* [Exercise requirements] State how many lines of the data contain the word "tabular", and write nothing besides the number.
BEGIN
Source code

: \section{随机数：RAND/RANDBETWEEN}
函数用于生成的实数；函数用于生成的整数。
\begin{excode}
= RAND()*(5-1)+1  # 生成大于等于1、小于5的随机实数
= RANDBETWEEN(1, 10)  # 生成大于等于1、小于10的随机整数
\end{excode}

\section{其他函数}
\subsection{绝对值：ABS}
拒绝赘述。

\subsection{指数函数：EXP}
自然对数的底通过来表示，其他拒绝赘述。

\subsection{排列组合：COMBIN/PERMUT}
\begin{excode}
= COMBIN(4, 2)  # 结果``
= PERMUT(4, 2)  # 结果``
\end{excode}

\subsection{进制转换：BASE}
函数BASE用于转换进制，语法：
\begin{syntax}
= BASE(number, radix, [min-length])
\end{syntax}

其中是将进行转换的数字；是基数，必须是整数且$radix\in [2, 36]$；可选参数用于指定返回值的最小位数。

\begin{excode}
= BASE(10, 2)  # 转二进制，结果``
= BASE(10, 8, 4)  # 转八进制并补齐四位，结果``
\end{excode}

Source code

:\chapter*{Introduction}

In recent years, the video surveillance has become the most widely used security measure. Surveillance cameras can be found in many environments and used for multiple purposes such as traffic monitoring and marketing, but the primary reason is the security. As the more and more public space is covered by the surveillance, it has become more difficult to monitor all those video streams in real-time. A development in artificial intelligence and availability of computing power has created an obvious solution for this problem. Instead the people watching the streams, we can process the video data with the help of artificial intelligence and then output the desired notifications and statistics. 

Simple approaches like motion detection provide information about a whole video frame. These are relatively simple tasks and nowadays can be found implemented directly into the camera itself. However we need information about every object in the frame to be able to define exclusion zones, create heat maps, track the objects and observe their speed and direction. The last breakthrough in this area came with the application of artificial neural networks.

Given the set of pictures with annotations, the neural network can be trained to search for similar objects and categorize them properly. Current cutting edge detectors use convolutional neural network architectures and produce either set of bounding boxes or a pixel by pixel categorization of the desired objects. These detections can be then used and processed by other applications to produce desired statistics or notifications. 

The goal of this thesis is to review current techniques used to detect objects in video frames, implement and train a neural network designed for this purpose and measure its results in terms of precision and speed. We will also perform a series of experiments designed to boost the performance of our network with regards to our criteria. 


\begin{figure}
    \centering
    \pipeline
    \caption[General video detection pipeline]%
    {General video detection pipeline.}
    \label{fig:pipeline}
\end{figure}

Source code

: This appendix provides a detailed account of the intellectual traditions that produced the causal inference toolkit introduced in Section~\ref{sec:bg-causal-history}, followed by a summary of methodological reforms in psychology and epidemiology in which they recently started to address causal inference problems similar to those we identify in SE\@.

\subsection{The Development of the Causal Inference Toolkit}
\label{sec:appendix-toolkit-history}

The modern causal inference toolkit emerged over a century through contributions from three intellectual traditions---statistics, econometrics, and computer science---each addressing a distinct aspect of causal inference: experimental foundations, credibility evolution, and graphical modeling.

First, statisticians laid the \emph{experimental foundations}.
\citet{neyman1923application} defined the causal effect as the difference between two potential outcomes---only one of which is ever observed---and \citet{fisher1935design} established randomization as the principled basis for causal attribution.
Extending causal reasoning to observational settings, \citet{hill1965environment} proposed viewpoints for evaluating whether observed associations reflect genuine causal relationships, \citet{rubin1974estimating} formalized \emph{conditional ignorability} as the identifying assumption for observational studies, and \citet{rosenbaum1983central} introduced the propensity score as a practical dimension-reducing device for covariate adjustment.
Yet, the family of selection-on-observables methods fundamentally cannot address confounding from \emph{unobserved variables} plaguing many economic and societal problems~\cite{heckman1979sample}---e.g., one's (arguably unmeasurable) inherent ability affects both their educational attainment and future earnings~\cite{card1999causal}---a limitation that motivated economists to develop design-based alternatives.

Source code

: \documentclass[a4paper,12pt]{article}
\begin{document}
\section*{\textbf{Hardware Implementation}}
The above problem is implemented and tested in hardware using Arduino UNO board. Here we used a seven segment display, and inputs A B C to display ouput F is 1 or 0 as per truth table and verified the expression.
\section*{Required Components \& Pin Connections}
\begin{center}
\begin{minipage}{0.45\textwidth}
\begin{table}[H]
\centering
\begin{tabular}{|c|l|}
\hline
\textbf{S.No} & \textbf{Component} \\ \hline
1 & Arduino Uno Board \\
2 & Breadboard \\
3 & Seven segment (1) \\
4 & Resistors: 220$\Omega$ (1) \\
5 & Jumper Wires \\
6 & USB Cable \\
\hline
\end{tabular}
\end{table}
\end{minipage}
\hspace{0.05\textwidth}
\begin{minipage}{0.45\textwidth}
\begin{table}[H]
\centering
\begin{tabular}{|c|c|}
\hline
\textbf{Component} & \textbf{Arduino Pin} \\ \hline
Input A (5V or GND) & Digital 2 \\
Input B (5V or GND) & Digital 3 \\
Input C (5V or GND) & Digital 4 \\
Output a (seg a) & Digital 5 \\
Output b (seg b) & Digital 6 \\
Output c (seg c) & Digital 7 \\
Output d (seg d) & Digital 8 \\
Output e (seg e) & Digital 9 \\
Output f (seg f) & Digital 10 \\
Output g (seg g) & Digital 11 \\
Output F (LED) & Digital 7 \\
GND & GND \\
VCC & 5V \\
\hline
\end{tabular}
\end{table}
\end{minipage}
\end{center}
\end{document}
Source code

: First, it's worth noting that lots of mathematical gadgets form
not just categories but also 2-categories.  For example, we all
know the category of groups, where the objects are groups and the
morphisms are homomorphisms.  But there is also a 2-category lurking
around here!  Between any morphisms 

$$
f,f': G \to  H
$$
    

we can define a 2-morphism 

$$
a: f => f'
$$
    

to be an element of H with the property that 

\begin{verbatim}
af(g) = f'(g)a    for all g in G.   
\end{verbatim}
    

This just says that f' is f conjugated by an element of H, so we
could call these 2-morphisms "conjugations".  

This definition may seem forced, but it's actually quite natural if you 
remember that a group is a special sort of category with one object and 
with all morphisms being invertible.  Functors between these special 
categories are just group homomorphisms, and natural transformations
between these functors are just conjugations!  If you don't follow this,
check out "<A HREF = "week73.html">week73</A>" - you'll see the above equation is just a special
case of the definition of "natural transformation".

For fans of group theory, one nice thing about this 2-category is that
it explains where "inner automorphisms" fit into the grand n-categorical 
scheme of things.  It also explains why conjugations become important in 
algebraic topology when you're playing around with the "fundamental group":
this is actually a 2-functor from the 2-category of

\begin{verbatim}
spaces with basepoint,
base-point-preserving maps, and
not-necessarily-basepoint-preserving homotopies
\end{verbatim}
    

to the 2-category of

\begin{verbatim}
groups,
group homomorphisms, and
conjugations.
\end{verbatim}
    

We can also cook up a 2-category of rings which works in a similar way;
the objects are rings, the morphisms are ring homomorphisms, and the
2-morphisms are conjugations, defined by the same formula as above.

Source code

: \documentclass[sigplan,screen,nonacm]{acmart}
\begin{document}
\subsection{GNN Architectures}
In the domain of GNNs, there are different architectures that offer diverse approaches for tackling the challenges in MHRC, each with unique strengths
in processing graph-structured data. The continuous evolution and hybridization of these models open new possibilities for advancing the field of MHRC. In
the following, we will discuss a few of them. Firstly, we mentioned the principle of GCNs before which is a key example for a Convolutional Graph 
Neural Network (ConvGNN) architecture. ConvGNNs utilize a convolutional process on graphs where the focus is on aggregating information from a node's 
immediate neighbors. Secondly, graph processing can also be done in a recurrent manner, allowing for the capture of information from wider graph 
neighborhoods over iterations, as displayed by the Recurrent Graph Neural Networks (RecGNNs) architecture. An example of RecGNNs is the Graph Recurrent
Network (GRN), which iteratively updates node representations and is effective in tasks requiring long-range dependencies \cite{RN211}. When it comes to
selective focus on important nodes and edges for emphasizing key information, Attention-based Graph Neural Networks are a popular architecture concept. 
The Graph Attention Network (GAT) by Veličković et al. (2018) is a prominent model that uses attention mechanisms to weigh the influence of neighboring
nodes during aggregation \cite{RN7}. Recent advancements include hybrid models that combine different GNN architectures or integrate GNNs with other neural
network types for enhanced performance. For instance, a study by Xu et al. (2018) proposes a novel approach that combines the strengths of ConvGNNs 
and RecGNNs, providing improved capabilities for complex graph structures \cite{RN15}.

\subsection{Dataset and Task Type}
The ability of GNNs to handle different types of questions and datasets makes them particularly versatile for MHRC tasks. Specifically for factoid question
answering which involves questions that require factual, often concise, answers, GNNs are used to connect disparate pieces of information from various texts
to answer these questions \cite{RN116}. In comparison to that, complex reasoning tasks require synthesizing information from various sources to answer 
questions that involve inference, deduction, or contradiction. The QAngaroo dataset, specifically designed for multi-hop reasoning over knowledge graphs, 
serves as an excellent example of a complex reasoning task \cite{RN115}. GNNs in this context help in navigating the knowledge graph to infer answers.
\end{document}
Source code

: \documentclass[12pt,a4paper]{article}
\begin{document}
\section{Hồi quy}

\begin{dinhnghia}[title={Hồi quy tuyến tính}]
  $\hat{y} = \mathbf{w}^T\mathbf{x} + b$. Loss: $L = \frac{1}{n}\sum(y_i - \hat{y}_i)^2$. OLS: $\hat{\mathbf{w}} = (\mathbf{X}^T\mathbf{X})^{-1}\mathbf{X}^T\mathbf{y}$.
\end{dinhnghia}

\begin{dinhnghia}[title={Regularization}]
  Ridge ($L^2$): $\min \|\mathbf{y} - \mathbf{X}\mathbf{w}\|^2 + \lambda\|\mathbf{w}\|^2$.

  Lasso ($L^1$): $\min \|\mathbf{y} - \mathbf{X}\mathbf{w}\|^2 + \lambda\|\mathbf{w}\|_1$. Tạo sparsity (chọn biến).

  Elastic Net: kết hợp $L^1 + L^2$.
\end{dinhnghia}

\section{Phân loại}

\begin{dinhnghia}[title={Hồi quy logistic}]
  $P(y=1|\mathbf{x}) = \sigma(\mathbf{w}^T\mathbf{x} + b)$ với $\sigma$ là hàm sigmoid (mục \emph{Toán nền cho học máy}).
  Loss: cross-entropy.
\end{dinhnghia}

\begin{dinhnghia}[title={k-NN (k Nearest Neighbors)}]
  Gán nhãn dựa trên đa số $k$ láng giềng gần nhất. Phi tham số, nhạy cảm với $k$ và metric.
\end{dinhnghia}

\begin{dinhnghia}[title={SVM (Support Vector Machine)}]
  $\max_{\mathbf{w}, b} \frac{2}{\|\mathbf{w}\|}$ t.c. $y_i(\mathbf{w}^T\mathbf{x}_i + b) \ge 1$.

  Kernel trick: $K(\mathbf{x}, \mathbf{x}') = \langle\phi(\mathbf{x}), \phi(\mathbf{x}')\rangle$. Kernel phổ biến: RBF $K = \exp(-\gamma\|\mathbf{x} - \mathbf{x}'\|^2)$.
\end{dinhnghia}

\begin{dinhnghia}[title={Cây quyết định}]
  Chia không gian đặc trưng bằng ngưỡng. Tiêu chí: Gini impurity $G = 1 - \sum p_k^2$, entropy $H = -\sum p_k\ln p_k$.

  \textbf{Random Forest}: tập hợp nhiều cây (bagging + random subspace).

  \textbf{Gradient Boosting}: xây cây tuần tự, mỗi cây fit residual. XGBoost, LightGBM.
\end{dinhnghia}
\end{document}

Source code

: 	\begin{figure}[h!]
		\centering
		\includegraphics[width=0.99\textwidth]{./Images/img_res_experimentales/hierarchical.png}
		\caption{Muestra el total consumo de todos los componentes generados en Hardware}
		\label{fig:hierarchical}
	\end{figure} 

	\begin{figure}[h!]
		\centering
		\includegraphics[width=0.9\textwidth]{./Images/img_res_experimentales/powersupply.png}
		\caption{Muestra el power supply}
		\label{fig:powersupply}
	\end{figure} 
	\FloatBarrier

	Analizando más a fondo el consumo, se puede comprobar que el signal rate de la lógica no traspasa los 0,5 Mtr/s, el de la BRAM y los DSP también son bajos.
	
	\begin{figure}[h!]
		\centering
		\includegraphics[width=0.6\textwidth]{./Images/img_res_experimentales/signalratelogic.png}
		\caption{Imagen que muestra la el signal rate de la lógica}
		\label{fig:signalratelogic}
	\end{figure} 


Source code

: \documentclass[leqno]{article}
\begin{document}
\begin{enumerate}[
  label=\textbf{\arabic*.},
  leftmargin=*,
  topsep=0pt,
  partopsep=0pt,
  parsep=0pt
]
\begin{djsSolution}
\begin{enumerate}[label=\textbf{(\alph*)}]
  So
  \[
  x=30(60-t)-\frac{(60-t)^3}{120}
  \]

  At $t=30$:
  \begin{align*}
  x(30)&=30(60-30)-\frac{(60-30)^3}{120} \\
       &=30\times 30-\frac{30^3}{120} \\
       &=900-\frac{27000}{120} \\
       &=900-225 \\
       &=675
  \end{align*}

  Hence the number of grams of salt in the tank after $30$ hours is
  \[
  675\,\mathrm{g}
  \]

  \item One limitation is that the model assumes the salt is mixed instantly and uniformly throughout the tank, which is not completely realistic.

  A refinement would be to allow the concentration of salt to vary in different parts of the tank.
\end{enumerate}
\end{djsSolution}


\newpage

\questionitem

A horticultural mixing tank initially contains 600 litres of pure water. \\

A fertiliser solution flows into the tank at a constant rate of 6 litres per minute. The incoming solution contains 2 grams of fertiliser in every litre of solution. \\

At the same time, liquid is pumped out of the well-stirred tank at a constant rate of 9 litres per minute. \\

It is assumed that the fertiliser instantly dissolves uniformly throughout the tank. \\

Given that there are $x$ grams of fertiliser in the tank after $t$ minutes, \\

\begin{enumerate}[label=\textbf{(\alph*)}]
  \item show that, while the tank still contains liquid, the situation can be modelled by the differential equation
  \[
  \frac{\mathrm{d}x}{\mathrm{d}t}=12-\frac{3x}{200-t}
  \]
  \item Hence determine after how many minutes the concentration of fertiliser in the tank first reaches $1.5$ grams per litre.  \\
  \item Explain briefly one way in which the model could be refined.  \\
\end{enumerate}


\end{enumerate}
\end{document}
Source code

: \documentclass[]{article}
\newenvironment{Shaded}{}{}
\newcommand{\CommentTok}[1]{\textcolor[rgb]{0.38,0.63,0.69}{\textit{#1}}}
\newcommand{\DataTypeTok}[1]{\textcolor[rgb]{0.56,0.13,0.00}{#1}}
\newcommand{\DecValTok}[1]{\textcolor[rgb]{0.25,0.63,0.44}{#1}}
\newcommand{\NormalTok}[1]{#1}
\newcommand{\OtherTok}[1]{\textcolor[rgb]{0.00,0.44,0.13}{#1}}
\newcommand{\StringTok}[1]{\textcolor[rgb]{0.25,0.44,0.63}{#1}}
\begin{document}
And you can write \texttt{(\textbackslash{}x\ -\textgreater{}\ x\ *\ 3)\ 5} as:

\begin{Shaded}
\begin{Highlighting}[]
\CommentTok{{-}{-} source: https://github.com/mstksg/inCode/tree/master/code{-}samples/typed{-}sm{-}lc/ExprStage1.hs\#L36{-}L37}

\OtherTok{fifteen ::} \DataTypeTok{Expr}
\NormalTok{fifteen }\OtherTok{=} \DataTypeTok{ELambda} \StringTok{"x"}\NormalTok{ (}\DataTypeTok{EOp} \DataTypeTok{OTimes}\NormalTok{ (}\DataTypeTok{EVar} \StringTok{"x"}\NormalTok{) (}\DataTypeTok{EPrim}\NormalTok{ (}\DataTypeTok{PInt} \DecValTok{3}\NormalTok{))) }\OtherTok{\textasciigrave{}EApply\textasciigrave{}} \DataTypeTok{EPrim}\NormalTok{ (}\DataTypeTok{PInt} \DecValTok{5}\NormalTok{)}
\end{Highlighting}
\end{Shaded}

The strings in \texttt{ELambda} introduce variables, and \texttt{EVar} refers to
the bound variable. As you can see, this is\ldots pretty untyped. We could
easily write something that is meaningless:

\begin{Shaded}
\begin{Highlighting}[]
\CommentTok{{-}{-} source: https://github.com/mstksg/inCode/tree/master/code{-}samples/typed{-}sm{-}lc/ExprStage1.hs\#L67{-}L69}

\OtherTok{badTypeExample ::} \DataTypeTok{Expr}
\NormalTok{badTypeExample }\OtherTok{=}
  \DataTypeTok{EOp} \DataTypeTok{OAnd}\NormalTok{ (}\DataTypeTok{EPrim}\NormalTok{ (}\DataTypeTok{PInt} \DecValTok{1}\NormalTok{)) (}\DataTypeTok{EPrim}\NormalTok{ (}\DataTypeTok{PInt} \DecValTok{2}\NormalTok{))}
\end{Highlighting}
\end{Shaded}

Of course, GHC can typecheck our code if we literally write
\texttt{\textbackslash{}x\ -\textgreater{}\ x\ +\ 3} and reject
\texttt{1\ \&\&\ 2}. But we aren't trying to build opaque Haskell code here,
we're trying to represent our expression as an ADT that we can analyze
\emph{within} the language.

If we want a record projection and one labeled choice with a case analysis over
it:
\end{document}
END
* [Answer box] 4